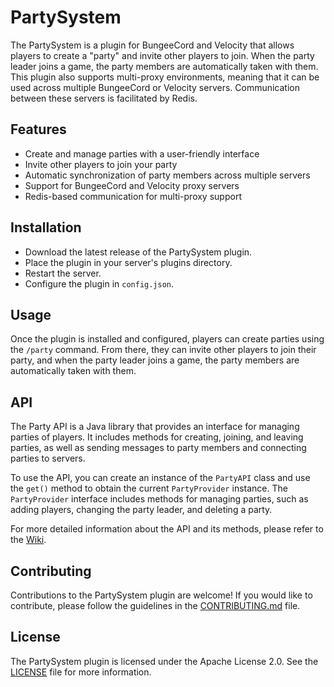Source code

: # PartySystem
The PartySystem is a plugin for BungeeCord and Velocity that allows players to create a "party" and invite other players to join. When the party leader joins a game, the party members are automatically taken with them. This plugin also supports multi-proxy environments, meaning that it can be used across multiple BungeeCord or Velocity servers. Communication between these servers is facilitated by Redis.

## Features
* Create and manage parties with a user-friendly interface
* Invite other players to join your party
* Automatic synchronization of party members across multiple servers
* Support for BungeeCord and Velocity proxy servers
* Redis-based communication for multi-proxy support

## Installation
* Download the latest release of the PartySystem plugin.
* Place the plugin in your server's plugins directory.
* Restart the server.
* Configure the plugin in `config.json`.

## Usage
Once the plugin is installed and configured, players can create parties using the `/party` command. From there, they can invite other players to join their party, and when the party leader joins a game, the party members are automatically taken with them.

## API
The Party API is a Java library that provides an interface for managing parties of players. It includes methods for creating, joining, and leaving parties, as well as sending messages to party members and connecting parties to servers.

To use the API, you can create an instance of the `PartyAPI` class and use the `get()` method to obtain the current `PartyProvider` instance. The `PartyProvider` interface includes methods for managing parties, such as adding players, changing the party leader, and deleting a party.

For more detailed information about the API and its methods, please refer to the [Wiki](https://github.com/Dominik48N/party-system/wiki/API).

## Contributing
Contributions to the PartySystem plugin are welcome! If you would like to contribute, please follow the guidelines in the [CONTRIBUTING.md](CONTRIBUTING.md) file.

## License
The PartySystem plugin is licensed under the Apache License 2.0. See the [LICENSE](LICENSE) file for more information.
____
◆ **YOUR ASSIGNMENT**: Retype the records above exactly, leaving every picture out of your copy.

◆ **SOLUTION BELOW**:
Source code

: # PartySystem
The PartySystem is a plugin for BungeeCord and Velocity that allows players to create a "party" and invite other players to join. When the party leader joins a game, the party members are automatically taken with them. This plugin also supports multi-proxy environments, meaning that it can be used across multiple BungeeCord or Velocity servers. Communication between these servers is facilitated by Redis.

## Features
* Create and manage parties with a user-friendly interface
* Invite other players to join your party
* Automatic synchronization of party members across multiple servers
* Support for BungeeCord and Velocity proxy servers
* Redis-based communication for multi-proxy support

## Installation
* Download the latest release of the PartySystem plugin.
* Place the plugin in your server's plugins directory.
* Restart the server.
* Configure the plugin in `config.json`.

## Usage
Once the plugin is installed and configured, players can create parties using the `/party` command. From there, they can invite other players to join their party, and when the party leader joins a game, the party members are automatically taken with them.

## API
The Party API is a Java library that provides an interface for managing parties of players. It includes methods for creating, joining, and leaving parties, as well as sending messages to party members and connecting parties to servers.

To use the API, you can create an instance of the `PartyAPI` class and use the `get()` method to obtain the current `PartyProvider` instance. The `PartyProvider` interface includes methods for managing parties, such as adding players, changing the party leader, and deleting a party.

For more detailed information about the API and its methods, please refer to the [Wiki](https://github.com/Dominik48N/party-system/wiki/API).

## Contributing
Contributions to the PartySystem plugin are welcome! If you would like to contribute, please follow the guidelines in the [CONTRIBUTING.md](CONTRIBUTING.md) file.

## License
The PartySystem plugin is licensed under the Apache License 2.0. See the [LICENSE](LICENSE) file for more information.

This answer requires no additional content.